◆ HOW TO COMPLETE THIS TASK
Include in the output exactly the lines from the opening of the data through the line containing "- [DONE] Allow extra", and nothing more.

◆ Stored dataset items
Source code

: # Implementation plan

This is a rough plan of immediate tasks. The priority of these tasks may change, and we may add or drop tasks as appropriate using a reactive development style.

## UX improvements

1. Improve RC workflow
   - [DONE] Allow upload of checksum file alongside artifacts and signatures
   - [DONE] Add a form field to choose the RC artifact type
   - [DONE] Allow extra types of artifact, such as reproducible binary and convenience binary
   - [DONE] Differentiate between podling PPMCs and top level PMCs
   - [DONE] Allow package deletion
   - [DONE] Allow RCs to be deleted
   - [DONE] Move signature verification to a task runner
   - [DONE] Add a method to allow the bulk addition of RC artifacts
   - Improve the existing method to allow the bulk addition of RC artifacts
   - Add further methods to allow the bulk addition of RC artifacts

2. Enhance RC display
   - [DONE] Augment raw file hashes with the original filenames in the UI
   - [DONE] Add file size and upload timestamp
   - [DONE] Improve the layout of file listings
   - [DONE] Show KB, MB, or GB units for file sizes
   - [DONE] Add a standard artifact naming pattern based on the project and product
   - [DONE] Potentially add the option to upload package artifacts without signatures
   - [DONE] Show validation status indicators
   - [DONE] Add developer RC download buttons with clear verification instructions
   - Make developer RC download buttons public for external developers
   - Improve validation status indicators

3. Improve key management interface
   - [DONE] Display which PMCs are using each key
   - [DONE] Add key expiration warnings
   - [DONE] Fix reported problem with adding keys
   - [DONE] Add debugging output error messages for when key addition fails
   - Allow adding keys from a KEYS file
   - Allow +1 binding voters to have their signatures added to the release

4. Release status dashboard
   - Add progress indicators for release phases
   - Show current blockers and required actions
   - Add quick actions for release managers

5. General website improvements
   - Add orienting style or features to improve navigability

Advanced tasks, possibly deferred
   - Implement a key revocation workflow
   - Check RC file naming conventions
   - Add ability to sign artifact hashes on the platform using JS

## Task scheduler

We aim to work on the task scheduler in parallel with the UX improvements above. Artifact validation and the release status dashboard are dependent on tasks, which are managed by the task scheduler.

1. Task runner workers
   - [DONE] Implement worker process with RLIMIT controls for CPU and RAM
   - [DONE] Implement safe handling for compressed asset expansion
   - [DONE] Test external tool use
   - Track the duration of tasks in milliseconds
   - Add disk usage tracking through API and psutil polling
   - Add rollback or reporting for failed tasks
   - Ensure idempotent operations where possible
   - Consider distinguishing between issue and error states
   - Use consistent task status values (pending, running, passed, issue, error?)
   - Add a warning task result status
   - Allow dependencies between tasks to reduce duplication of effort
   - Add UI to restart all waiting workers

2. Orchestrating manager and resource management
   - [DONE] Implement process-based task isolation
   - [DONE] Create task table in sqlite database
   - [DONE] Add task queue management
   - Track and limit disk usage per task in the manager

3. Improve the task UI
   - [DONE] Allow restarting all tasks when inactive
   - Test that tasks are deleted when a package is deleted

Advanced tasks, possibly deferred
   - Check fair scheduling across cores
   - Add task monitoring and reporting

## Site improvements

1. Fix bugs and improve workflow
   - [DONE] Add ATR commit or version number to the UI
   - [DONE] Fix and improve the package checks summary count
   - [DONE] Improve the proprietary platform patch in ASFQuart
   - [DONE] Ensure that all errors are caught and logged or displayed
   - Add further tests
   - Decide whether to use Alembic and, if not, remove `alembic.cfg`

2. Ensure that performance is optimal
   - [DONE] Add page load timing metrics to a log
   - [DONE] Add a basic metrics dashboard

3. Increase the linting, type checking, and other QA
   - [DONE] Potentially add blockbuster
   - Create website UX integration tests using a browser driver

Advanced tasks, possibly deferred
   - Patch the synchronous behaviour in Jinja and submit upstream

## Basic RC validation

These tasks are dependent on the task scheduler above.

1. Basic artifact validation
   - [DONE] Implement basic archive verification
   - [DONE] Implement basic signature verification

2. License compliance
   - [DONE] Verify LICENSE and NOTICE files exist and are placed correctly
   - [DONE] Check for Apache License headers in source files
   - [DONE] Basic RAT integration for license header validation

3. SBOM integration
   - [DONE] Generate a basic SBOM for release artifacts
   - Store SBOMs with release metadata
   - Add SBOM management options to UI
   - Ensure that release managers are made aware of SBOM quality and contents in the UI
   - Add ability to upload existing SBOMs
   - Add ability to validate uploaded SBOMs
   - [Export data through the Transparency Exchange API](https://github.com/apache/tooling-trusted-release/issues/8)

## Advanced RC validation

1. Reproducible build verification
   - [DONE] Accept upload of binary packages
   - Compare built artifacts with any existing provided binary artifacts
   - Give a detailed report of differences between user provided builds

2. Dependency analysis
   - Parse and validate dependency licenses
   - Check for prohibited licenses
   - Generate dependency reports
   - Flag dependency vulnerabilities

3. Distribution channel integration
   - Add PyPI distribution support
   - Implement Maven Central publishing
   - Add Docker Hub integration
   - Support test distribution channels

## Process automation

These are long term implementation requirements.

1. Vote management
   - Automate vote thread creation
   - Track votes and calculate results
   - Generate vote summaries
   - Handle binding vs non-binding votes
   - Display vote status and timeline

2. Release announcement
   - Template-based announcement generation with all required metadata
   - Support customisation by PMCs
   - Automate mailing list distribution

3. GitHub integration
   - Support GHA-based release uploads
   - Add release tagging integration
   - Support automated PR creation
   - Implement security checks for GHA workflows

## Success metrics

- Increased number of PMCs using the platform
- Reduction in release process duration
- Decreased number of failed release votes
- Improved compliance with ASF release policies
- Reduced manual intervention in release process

◆ RESPONSE TO THE EXERCISE
Source code

: # Implementation plan

This is a rough plan of immediate tasks. The priority of these tasks may change, and we may add or drop tasks as appropriate using a reactive development style.

## UX improvements

1. Improve RC workflow
   - [DONE] Allow upload of checksum file alongside artifacts and signatures
   - [DONE] Add a form field to choose the RC artifact type
   - [DONE] Allow extra types of artifact, such as reproducible binary and convenience binary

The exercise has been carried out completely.